You can restrict the content to retrieve by setting the following configuration parameters:

  • SiteCollectionUrlCantHaveRegex and SiteCollectionUrlMustHaveRegex restrict the site collections to process, when you are retrieving information from a Web Application (SharePointUrlType=WebApplication).
  • SiteUrlCantHaveRegex and SiteUrlMustHaveRegex restrict the sites to process. If a site is excluded the connector does not index a document for the site and ignores all lists, list items, files, file versions, and attachments contained by the site.

    NOTE: If a site is excluded, its child sites are still processed, unless they are also excluded by one of the regular expressions.

  • ListUrlCantHaveRegex and ListUrlMustHaveRegex restrict the lists and document libraries to process. If a list or document library is excluded, the connector does not index a document for the list or document library and ignores all list items, files, file versions, and attachments contained in the list or document library.

  • ListItemUrlCantHaveRegex and ListItemUrlMustHaveRegex restrict the list items or files to process. If a list item or file is excluded, the connector does not index a document for the list item or file, and ignores all file versions and attachments for that list item or file.

  • IndexAttachments specifies whether to index attachments for list items that are processed.

  • IndexFileVersions and VersionIndexingMode specify which file versions to index for files that have versioning enabled.
  • FileExtnCantHaveCSVs and FileExtnMustHaveCSVs restrict the files and attachments to process, based on their file extension.
  • IndexSites, IndexLists, and IndexFolders specify whether to index a metadata-only document for each container object (sites, lists, and folders respectively).

 

The connector performs best if you choose the objects to process at the highest possible level. Take for example the following structure:

   http://sharepoint/                           Site Collection   
   http://sharepoint/site1/                     Site
   http://sharepoint/site1/List1                List
   http://sharepoint/site1/List1/Item1          List Item
   http://sharepoint/site1/List1/Item2          List Item
   http://sharepoint/site1/List2                List
   http://sharepoint/site1/List2/Item1          List Item
   http://sharepoint/site1/List2/Item2          List Item
   http://sharepoint/site2/                     Site
   http://sharepoint/site2/List1                List
   http://sharepoint/site2/List1/Item1          List Item
   http://sharepoint/site2/SubSite/             Site
   http://sharepoint/site2/SubSite/List1        List
   http://sharepoint/site2/SubSite/List1/Item1  List Item

You could ignore all content from site1 by configuring ListUrlCantHaveRegex=http://sharepoint/site1/.*, but the connector would have to process site1, and all of the lists on that site, just to determine that the lists should be ignored. A more efficient configuration is SiteUrlCantHaveRegex=http://sharepoint/site1/, because the connector can immediately determine that nothing from that site has to be processed.

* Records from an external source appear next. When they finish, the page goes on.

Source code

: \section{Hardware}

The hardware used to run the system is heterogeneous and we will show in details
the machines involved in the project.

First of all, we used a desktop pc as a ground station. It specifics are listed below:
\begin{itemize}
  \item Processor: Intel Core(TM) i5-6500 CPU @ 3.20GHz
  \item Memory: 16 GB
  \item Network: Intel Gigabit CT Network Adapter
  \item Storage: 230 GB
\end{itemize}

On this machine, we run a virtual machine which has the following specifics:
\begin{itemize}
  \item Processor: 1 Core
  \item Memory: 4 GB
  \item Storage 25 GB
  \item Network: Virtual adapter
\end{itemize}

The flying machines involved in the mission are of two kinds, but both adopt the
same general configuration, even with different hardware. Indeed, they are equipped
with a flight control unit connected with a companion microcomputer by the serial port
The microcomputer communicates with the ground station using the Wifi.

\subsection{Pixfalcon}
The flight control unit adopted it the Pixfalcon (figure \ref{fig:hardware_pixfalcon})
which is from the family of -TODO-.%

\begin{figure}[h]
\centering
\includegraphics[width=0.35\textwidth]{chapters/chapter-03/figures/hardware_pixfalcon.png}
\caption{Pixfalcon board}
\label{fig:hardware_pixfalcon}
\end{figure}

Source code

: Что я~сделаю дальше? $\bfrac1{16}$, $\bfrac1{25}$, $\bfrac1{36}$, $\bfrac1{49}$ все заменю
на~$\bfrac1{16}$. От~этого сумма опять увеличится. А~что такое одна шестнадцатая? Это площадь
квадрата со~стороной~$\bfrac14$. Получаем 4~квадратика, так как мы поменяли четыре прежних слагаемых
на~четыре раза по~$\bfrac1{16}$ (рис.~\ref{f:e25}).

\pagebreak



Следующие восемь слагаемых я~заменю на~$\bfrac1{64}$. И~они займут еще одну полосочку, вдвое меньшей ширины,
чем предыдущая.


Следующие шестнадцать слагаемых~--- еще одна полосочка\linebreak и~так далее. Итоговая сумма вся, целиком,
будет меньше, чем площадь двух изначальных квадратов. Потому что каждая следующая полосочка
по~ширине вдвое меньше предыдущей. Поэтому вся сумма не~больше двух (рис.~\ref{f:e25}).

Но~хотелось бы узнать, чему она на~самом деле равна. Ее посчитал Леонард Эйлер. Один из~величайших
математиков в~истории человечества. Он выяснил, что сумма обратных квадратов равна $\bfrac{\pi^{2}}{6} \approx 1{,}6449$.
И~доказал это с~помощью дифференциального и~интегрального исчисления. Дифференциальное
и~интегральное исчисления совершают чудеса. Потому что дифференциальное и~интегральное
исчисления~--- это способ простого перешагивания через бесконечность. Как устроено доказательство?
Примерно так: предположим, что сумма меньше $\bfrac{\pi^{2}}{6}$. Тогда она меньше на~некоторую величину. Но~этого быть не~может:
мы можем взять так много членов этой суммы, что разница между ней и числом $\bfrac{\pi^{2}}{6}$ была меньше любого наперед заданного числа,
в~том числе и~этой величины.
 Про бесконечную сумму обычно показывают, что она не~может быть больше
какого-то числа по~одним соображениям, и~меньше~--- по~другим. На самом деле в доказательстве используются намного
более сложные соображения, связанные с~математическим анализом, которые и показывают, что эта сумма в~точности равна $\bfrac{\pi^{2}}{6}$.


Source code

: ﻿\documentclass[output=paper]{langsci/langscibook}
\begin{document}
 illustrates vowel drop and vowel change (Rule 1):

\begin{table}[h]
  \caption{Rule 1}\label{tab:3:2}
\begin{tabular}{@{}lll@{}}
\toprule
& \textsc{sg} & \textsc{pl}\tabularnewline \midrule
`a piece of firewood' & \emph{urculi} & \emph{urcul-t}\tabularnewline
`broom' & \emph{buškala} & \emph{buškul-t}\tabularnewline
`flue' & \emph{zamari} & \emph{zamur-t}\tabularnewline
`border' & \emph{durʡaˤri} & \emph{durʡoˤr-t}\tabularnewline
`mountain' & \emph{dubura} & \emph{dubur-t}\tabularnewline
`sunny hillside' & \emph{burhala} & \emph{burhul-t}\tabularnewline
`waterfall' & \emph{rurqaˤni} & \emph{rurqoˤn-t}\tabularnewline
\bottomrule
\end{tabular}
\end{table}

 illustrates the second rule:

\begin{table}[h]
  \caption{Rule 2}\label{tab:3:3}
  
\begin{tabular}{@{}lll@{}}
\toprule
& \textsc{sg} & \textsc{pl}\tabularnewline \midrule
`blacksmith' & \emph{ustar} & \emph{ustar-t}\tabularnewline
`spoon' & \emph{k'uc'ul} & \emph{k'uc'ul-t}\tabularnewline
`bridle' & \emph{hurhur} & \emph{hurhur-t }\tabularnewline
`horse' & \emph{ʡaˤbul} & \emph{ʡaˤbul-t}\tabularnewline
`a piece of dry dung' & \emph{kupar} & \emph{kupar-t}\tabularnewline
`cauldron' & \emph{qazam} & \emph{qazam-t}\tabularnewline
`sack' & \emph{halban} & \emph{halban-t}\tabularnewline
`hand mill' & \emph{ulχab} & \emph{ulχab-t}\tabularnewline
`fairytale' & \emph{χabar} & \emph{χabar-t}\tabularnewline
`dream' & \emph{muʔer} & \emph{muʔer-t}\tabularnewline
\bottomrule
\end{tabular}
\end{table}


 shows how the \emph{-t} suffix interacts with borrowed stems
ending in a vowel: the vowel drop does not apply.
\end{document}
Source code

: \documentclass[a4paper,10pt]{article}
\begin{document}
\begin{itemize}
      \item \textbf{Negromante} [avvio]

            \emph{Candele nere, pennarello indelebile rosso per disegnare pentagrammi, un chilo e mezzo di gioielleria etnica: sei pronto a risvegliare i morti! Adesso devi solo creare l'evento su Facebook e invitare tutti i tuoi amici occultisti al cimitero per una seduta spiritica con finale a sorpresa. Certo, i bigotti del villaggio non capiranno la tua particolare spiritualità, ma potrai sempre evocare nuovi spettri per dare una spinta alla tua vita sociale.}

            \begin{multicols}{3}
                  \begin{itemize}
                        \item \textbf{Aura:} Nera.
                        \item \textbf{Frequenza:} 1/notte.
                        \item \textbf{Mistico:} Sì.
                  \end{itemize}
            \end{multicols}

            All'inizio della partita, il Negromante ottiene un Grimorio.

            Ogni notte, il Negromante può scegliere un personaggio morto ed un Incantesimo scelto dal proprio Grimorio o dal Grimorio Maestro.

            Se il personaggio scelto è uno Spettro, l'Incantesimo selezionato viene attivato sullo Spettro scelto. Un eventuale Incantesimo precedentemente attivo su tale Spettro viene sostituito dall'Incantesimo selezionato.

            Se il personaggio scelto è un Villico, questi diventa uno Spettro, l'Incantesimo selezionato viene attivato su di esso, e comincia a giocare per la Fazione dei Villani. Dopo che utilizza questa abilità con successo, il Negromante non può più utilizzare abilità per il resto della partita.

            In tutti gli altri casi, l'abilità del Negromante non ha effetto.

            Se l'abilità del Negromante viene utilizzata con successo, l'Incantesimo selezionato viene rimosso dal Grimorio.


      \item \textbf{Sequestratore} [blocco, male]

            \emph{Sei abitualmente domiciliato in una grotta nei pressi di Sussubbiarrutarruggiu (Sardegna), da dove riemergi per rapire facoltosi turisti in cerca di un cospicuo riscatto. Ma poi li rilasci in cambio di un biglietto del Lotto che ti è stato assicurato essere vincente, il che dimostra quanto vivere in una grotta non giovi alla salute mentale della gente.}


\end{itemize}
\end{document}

Similarly, you could ignore content on site2, but still index content on site2/subsite, by configuring ListUrlCantHaveRegex=http://sharepoint/site2/List.*. However, the connector would have to process site2 and all of the lists on that site, just to determine that the lists should be ignored. A more efficient configuration would contain SiteUrlCantHaveRegex=http://sharepoint/site2/$, so that the connector can immediately determine that nothing from site2 has to be processed. The URL for site2/subsite does not match the regular expression http://sharepoint/site2/$, so content from site2/subsite is still processed.

Index Content that does not appear in Search Results

In SharePoint, a user can choose whether to allow items from a list or document library to appear in search results. Users can also choose whether to allow publishing pages (a type of list item) to appear in search engine results, using Search Engine Optimization (SEO) settings. In both cases, by default, the connector ignores items that do not appear. You can choose to modify this behavior:

  • To index a list or document library regardless of whether it appears in search results, set the configuration parameter IgnoreNoCrawl to True.
  • To index publishing pages regardless of SEO settings, set the configuration parameter IgnoreRobotsNoIndex to True.